Plan the essay before writing, address every prompt point, keep the expected register, respect the word limit, and use feedback to improve content, organisation, grammar range, and vocabulary precision.

Task prompt

Read the two texts below. Write an essay that summarises and evaluates their key points. Express the ideas in your own words as far as possible and include your own views on the issue. Write 240–280 words.

Word limit: 280 words

Input texts

Text 1

Artificial intelligence can reduce routine workloads and make specialised knowledge more widely available. In medicine, education and public administration, well-designed systems may identify patterns that busy professionals overlook and provide quicker access to relevant information. This need not mean replacing human expertise. Used as a tool for checking, comparing and forecasting, automated systems can free people to spend more time on interpretation, empathy and difficult decisions that cannot be reduced to a calculation. The best systems should support deliberation, not create an illusion that complex social questions have one technically correct answer.

Text 2

The authority of an automated recommendation can make human judgement weaker rather than better.

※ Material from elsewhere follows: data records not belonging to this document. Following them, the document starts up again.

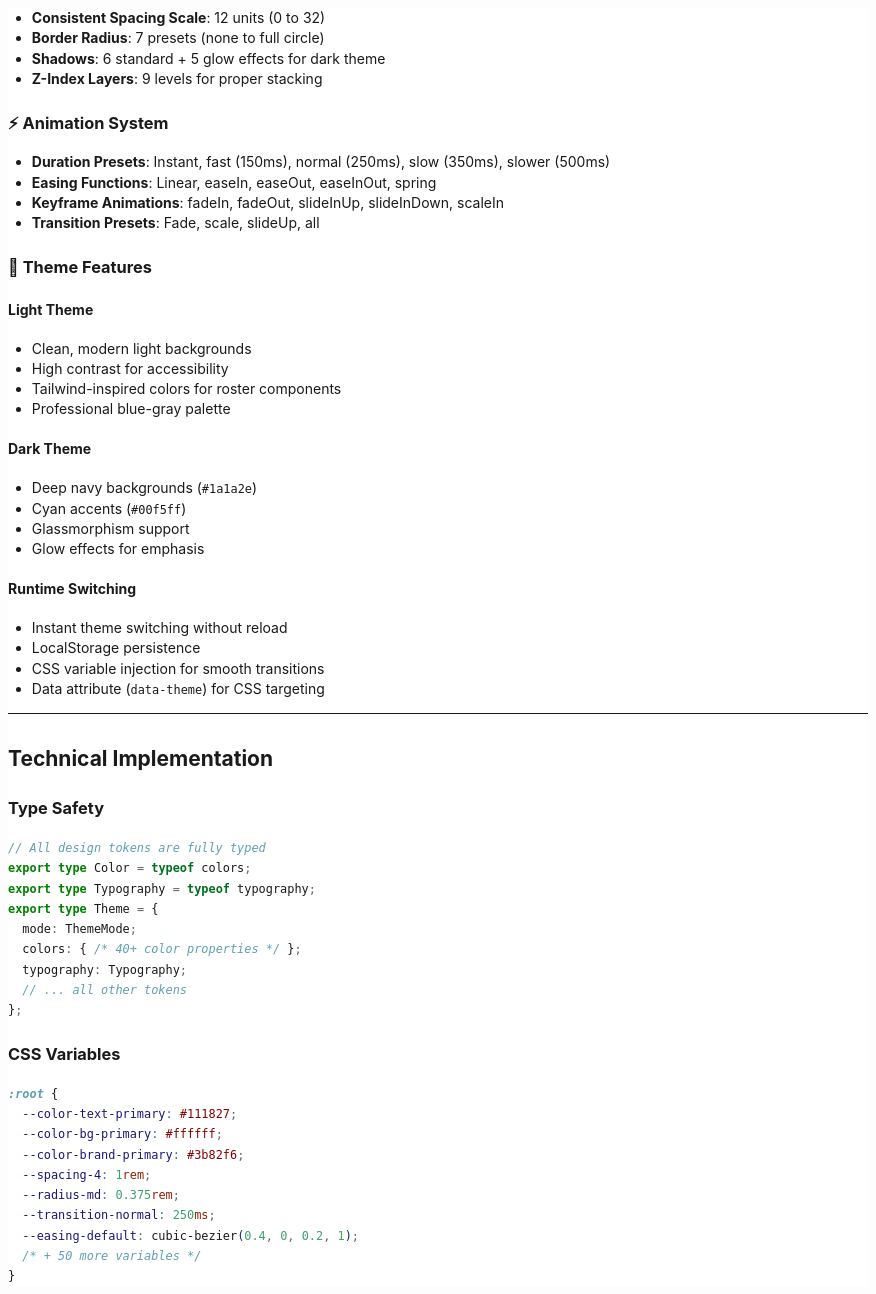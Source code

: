 - **Consistent Spacing Scale**: 12 units (0 to 32)
- **Border Radius**: 7 presets (none to full circle)
- **Shadows**: 6 standard + 5 glow effects for dark theme
- **Z-Index Layers**: 9 levels for proper stacking

### ⚡ **Animation System**

- **Duration Presets**: Instant, fast (150ms), normal (250ms), slow (350ms), slower (500ms)
- **Easing Functions**: Linear, easeIn, easeOut, easeInOut, spring
- **Keyframe Animations**: fadeIn, fadeOut, slideInUp, slideInDown, scaleIn
- **Transition Presets**: Fade, scale, slideUp, all

### 🎯 **Theme Features**

#### Light Theme
- Clean, modern light backgrounds
- High contrast for accessibility
- Tailwind-inspired colors for roster components
- Professional blue-gray palette

#### Dark Theme
- Deep navy backgrounds (`#1a1a2e`)
- Cyan accents (`#00f5ff`)
- Glassmorphism support
- Glow effects for emphasis

#### Runtime Switching
- Instant theme switching without reload
- LocalStorage persistence
- CSS variable injection for smooth transitions
- Data attribute (`data-theme`) for CSS targeting

---

## Technical Implementation

### Type Safety
```typescript
// All design tokens are fully typed
export type Color = typeof colors;
export type Typography = typeof typography;
export type Theme = {
  mode: ThemeMode;
  colors: { /* 40+ color properties */ };
  typography: Typography;
  // ... all other tokens
};
```

### CSS Variables
```css
:root {
  --color-text-primary: #111827;
  --color-bg-primary: #ffffff;
  --color-brand-primary: #3b82f6;
  --spacing-4: 1rem;
  --radius-md: 0.375rem;
  --transition-normal: 250ms;
  --easing-default: cubic-bezier(0.4, 0, 0.2, 1);
  /* + 50 more variables */
}
```
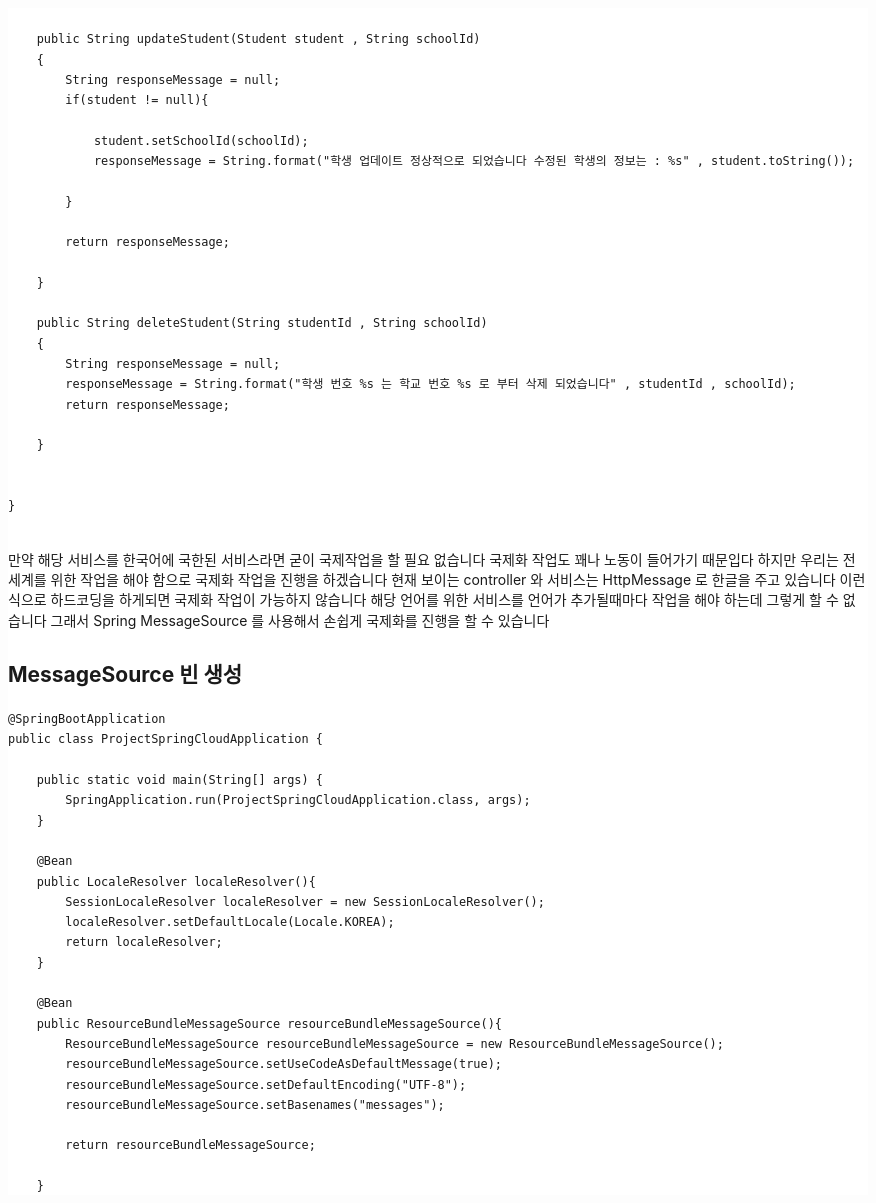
 ```

    public String updateStudent(Student student , String schoolId)
    {
        String responseMessage = null;
        if(student != null){

            student.setSchoolId(schoolId);
            responseMessage = String.format("학생 업데이트 정상적으로 되었습니다 수정된 학생의 정보는 : %s" , student.toString());

        }

        return responseMessage;

    }

    public String deleteStudent(String studentId , String schoolId)
    {
        String responseMessage = null;
        responseMessage = String.format("학생 번호 %s 는 학교 번호 %s 로 부터 삭제 되었습니다" , studentId , schoolId);
        return responseMessage;

    }


}


```

만약 해당 서비스를 한국어에 국한된 서비스라면 굳이 국제작업을 할 필요 없습니다 국제화 작업도 꽤나 노동이 들어가기 때문입다 하지만 우리는 전세계를 위한 작업을 해야 함으로 국제화 작업을 진행을 하겠습니다 현재 보이는 controller 와 서비스는 HttpMessage 로 한글을 주고 있습니다 이런식으로 하드코딩을 하게되면 국제화 작업이 가능하지 않습니다 해당 언어를 위한 서비스를 언어가 추가될때마다 작업을 해야 하는데 그렇게 할 수 없습니다 그래서 Spring MessageSource 를 사용해서 손쉽게 국제화를 진행을 할 수 있습니다 

## MessageSource 빈 생성
```
@SpringBootApplication
public class ProjectSpringCloudApplication {

	public static void main(String[] args) {
		SpringApplication.run(ProjectSpringCloudApplication.class, args);
	}
	
	@Bean
	public LocaleResolver localeResolver(){
		SessionLocaleResolver localeResolver = new SessionLocaleResolver();
		localeResolver.setDefaultLocale(Locale.KOREA);
		return localeResolver;
	}
	
	@Bean
	public ResourceBundleMessageSource resourceBundleMessageSource(){
		ResourceBundleMessageSource resourceBundleMessageSource = new ResourceBundleMessageSource();
		resourceBundleMessageSource.setUseCodeAsDefaultMessage(true);
		resourceBundleMessageSource.setDefaultEncoding("UTF-8");
		resourceBundleMessageSource.setBasenames("messages");

		return resourceBundleMessageSource;

	}
```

Users may accept an output because it appears objective, even when the data behind it are incomplete or biased. Responsibility also becomes unclear when an apparently neutral system produces a harmful result. Professional decision-makers should understand enough about the tools they use to question them, explain their conclusions and override them where necessary. Efficiency is valuable, but it should not become an excuse for avoiding accountability. Transparency about limits, data and error is necessary if people affected by decisions are to challenge them fairly.

Assessment criteria

  • Content: All points addressed with relevant detail and examples.
  • Communicative achievement: Appropriate register and tone for the target reader.
  • Organisation: Clear paragraphing with cohesive devices linking ideas.
  • Language: Wide range of vocabulary and structures used with control and accuracy.